Она цокала каблучками по асфальту и смеялась над моими рассказами, а я, неся какую то чепуху, любовался ее тонким профилем, с гордо задранным носиком, ее большими зеленоватыми глазами, изящной тонкой шейкой, ну всем остальным, разумеется. Но Ленке на тот момент было двадцать лет. Вполне взрослая девушка. А этой двенадцать и что между ними общего?

Есть, есть общее, и это не только зеленые глаза, но и какая то чистота, наивность, а еще бьющая через край энергия и жажда жизни. Вот что привлекало меня в Ленке всегда, а в сочетании с ее внешностью, делало ее неотразимой и не только для меня. Пришлось, знаете, побороться кое с кем за ее внимание и взаимность.

Но это было в другой жизни. А в этой что? Неужели здесь я педофил? Если не брать во внимание то, что этой тушке всего тринадцать лет, то несомненно педофил, но к счастью педофил платонический. Ну как Льюис Кэрролл с его Алисой и даже более платонический, чем Льюис, тот все таки мужик взрослый.

Правда на мой не просвещенный взгляд книжка его про «Алису в Зазеркалье» полная хрень заумная, а не детское чтиво, но как говорит Сидорович из моей любимой игры «Тени Чернобыля»: «Я в чужие дела не лезу», хотят отыскать эстеты-математики в ней какой то скрытый глубокий смысл — пусть ищут. Я же человек простой, и абсурдную чепуху, нагороженную этим чудаком, так и называю.

А вот портрет Алисы Лиделл мне нравится, спасибо Льюису за то, что сохранил для нас ее образ. И скорее всего, не прав я по поводу его книги. Вполне возможно весь смысл этой экзотики не дать забыть ту чудную девчушку, однажды встретившуюся в его жизни. И если это так, то я снимаю перед ним шляпу и беру свои слова обратно. С этим и заснул.

А утром припёрся к нам сам господин староста — Аким Силантьев. Сняв шапку и покрестившись на иконы, не раздеваясь, присел к столу. На вопрос деда, что привело его к нам в такую рань, сказал:

— Шатун возле села объявился, Софрон Тимофеич. Утром раненько прибег до меня Ивашка Соболев, ну ты знаешь его, домишко его крайний, рядом с согрой.

— Да знаю я тут всех и Ваньку тож. Летна боль! Ты по делу давай.

— Ну дак я по делу. Прибег, значит, трясется, говорит вышел ночью во двор по малой нужде и слышит ломает кто то пригон, и порыкивает. Забежал в хату ружьишко кой как зарядил да и выпалил, дверь чуть приоткрыв.

— И чё? Попал?

— Да где там. Но вроде напугал. «Хозяин» зорить пригон перестал порычал только да и ушел.

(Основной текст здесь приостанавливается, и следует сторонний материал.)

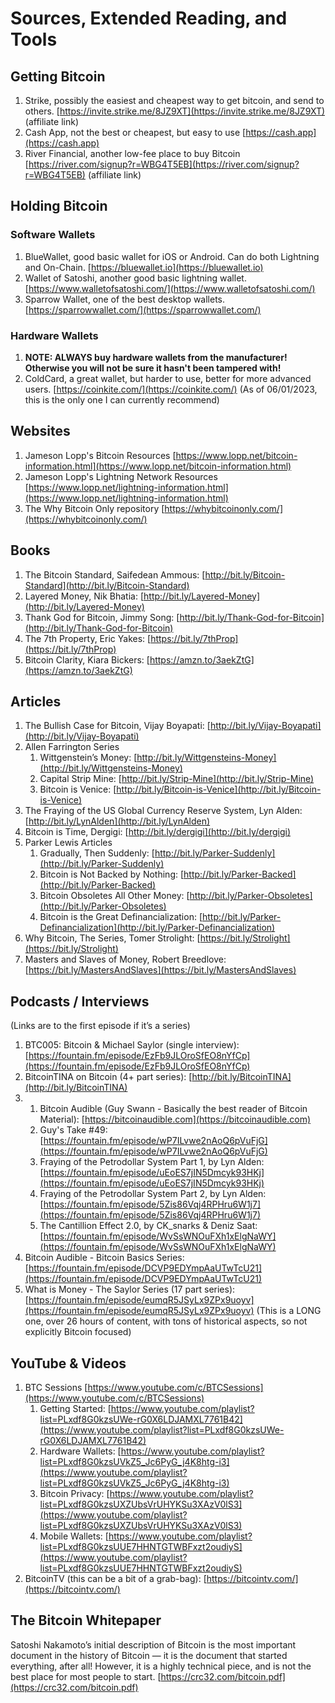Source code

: # Sources, Extended Reading, and Tools
## Getting Bitcoin
1. Strike, possibly the easiest and cheapest way to get bitcoin, and send to others. [https://invite.strike.me/8JZ9XT](https://invite.strike.me/8JZ9XT) (affiliate link)
2. Cash App, not the best or cheapest, but easy to use [https://cash.app](https://cash.app)
3. River Financial, another low-fee place to buy Bitcoin [https://river.com/signup?r=WBG4T5EB](https://river.com/signup?r=WBG4T5EB) (affiliate link)

## Holding Bitcoin
### Software Wallets
1. BlueWallet, good basic wallet for iOS or Android. Can do both Lightning and On-Chain. [https://bluewallet.io](https://bluewallet.io)
2. Wallet of Satoshi, another good basic lightning wallet. [https://www.walletofsatoshi.com/](https://www.walletofsatoshi.com/)
3. Sparrow Wallet, one of the best desktop wallets. [https://sparrowwallet.com/](https://sparrowwallet.com/)


### Hardware Wallets
1. **NOTE: ALWAYS buy hardware wallets from the manufacturer! Otherwise you will not be sure it hasn't been tampered with!**
2. ColdCard, a great wallet, but harder to use, better for more advanced users. [https://coinkite.com/](https://coinkite.com/) (As of 06/01/2023, this is the only one I can currently recommend)

## Websites
1. Jameson Lopp's Bitcoin Resources [https://www.lopp.net/bitcoin-information.html](https://www.lopp.net/bitcoin-information.html)
2. Jameson Lopp's Lightning Network Resources [https://www.lopp.net/lightning-information.html](https://www.lopp.net/lightning-information.html)
3. The Why Bitcoin Only repository [https://whybitcoinonly.com/](https://whybitcoinonly.com/)

## Books
1. The Bitcoin Standard, Saifedean Ammous: [http://bit.ly/Bitcoin-Standard](http://bit.ly/Bitcoin-Standard)
2. Layered Money, Nik Bhatia: [http://bit.ly/Layered-Money](http://bit.ly/Layered-Money)
3. Thank God for Bitcoin, Jimmy Song: [http://bit.ly/Thank-God-for-Bitcoin](http://bit.ly/Thank-God-for-Bitcoin)
4. The 7th Property, Eric Yakes: [https://bit.ly/7thProp](https://bit.ly/7thProp)
5. Bitcoin Clarity, Kiara Bickers: [https://amzn.to/3aekZtG](https://amzn.to/3aekZtG)

## Articles
1. The Bullish Case for Bitcoin, Vijay Boyapati: [http://bit.ly/Vijay-Boyapati](http://bit.ly/Vijay-Boyapati)
2. Allen Farrington Series
	1. Wittgenstein’s Money: [http://bit.ly/Wittgensteins-Money](http://bit.ly/Wittgensteins-Money)
	2. Capital Strip Mine: [http://bit.ly/Strip-Mine](http://bit.ly/Strip-Mine)
	3. Bitcoin is Venice: [http://bit.ly/Bitcoin-is-Venice](http://bit.ly/Bitcoin-is-Venice)
3. The Fraying of the US Global Currency Reserve System, Lyn Alden: [http://bit.ly/LynAlden](http://bit.ly/LynAlden)
4. Bitcoin is Time, Dergigi: [http://bit.ly/dergigi](http://bit.ly/dergigi)
5. Parker Lewis Articles
	1. Gradually, Then Suddenly: [http://bit.ly/Parker-Suddenly](http://bit.ly/Parker-Suddenly)
	2. Bitcoin is Not Backed by Nothing: [http://bit.ly/Parker-Backed](http://bit.ly/Parker-Backed)
	3. Bitcoin Obsoletes All Other Money: [http://bit.ly/Parker-Obsoletes](http://bit.ly/Parker-Obsoletes)
	4. Bitcoin is the Great Definancialization: [http://bit.ly/Parker-Definancialization](http://bit.ly/Parker-Definancialization)
6. Why Bitcoin, The Series, Tomer Strolight: [https://bit.ly/Strolight](https://bit.ly/Strolight)
7. Masters and Slaves of Money, Robert Breedlove: [https://bit.ly/MastersAndSlaves](https://bit.ly/MastersAndSlaves)

## Podcasts / Interviews
(Links are to the first episode if it’s a series)
1. BTC005: Bitcoin & Michael Saylor (single interview): [https://fountain.fm/episode/EzFb9JLOroSfEO8nYfCp](https://fountain.fm/episode/EzFb9JLOroSfEO8nYfCp)
2. BitcoinTINA on Bitcoin (4+ part series): [http://bit.ly/BitcoinTINA](http://bit.ly/BitcoinTINA)
3. 1. Bitcoin Audible (Guy Swann - Basically the best reader of Bitcoin Material): [https://bitcoinaudible.com](https://bitcoinaudible.com)
	2. Guy's Take #49: [https://fountain.fm/episode/wP7ILvwe2nAoQ6pVuFjG](https://fountain.fm/episode/wP7ILvwe2nAoQ6pVuFjG)
	3. Fraying of the Petrodollar System Part 1, by Lyn Alden: [https://fountain.fm/episode/uEoES7jIN5Dmcyk93HKj](https://fountain.fm/episode/uEoES7jIN5Dmcyk93HKj)
	4. Fraying of the Petrodollar System Part 2, by Lyn Alden: [https://fountain.fm/episode/5Zis86Vqj4RPHru6W1j7](https://fountain.fm/episode/5Zis86Vqj4RPHru6W1j7)
	5. The Cantillion Effect 2.0, by CK\_snarks & Deniz Saat: [https://fountain.fm/episode/WvSsWNOuFXh1xElgNaWY](https://fountain.fm/episode/WvSsWNOuFXh1xElgNaWY)
4. Bitcoin Audible - Bitcoin Basics Series: [https://fountain.fm/episode/DCVP9EDYmpAaUTwTcU21](https://fountain.fm/episode/DCVP9EDYmpAaUTwTcU21)
5. What is Money - The Saylor Series (17 part series): [https://fountain.fm/episode/eumqR5JSyLx9ZPx9uoyv](https://fountain.fm/episode/eumqR5JSyLx9ZPx9uoyv) (This is a LONG one, over 26 hours of content, with tons of historical aspects, so not explicitly Bitcoin focused)

## YouTube & Videos
1. BTC Sessions [https://www.youtube.com/c/BTCSessions](https://www.youtube.com/c/BTCSessions)
	1. Getting Started: [https://www.youtube.com/playlist?list=PLxdf8G0kzsUWe-rG0X6LDJAMXL7761B42](https://www.youtube.com/playlist?list=PLxdf8G0kzsUWe-rG0X6LDJAMXL7761B42)
	2. Hardware Wallets: [https://www.youtube.com/playlist?list=PLxdf8G0kzsUVkZ5_Jc6PyG_j4K8htg-i3](https://www.youtube.com/playlist?list=PLxdf8G0kzsUVkZ5_Jc6PyG_j4K8htg-i3)
	3. Bitcoin Privacy: [https://www.youtube.com/playlist?list=PLxdf8G0kzsUXZUbsVrUHYKSu3XAzV0lS3](https://www.youtube.com/playlist?list=PLxdf8G0kzsUXZUbsVrUHYKSu3XAzV0lS3)
	4. Mobile Wallets: [https://www.youtube.com/playlist?list=PLxdf8G0kzsUUE7HHNTGTWBFxzt2oudiyS](https://www.youtube.com/playlist?list=PLxdf8G0kzsUUE7HHNTGTWBFxzt2oudiyS)
2. BitcoinTV (this can be a bit of a grab-bag): [https://bitcointv.com/](https://bitcointv.com/)

## The Bitcoin Whitepaper
Satoshi Nakamoto’s initial description of Bitcoin is the most important document in the history of Bitcoin — it is the document that started everything, after all! However, it is a highly technical piece, and is not the best place for most people to start. [https://crc32.com/bitcoin.pdf](https://crc32.com/bitcoin.pdf)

— Он, что видел «хозяина»?

— Говорит, видал, когда по новой ружье зарядил, ну и выглянул, тот как раз к согре подходил. Просидел Ванька со своей пукалкой в обнимку, возле двери всю ночь. А чуть забрезжило так и прибег ко мне во двор.

— Справил, значит, Ванька нужду. Летна боль!

— Ага! Справил! В исподнее. — ухмыльнулся своей немудрящей шутке Аким.

Блин! Это что такое? Староста хочет подбить деда на медведя-шатуна поохотиться. Вот гад какой! А ведь дед согласится, точно согласится. Ну и что делать? Да ничего делать не буду, с дедом пойду. Ну за одним и на медведя поохочусь, надо же когда ни будь начинать. Попаденец я, или где?

С другой стороны, что это я так разволновался. Силантьев ведь не с бухты-барахты к нам пришел. Дед, уже не одного медведя завалил, думаю и с этим справится. Но все равно стрёмно. А между тем, дед продолжал расспросы:

— Аким, а ты к Семену Шабалкову ходил?

— А чего ноги зря бить? Пьет Семка! Какой день не просыхает. Да и не пойдет он в святки на охоту? Боюсь, порвет кого ни будь шатун. Кроме тебя Софрон и просить некого.

— А ты не знаешь кто «хозяина» поднял?

— Да откуда же? Хотя постой. Приезжал тут намедни из Солтона мужик. Вот он и рассказывал, что подрал зверь какого то, охотника. Кажется Терентий Злобин его звали.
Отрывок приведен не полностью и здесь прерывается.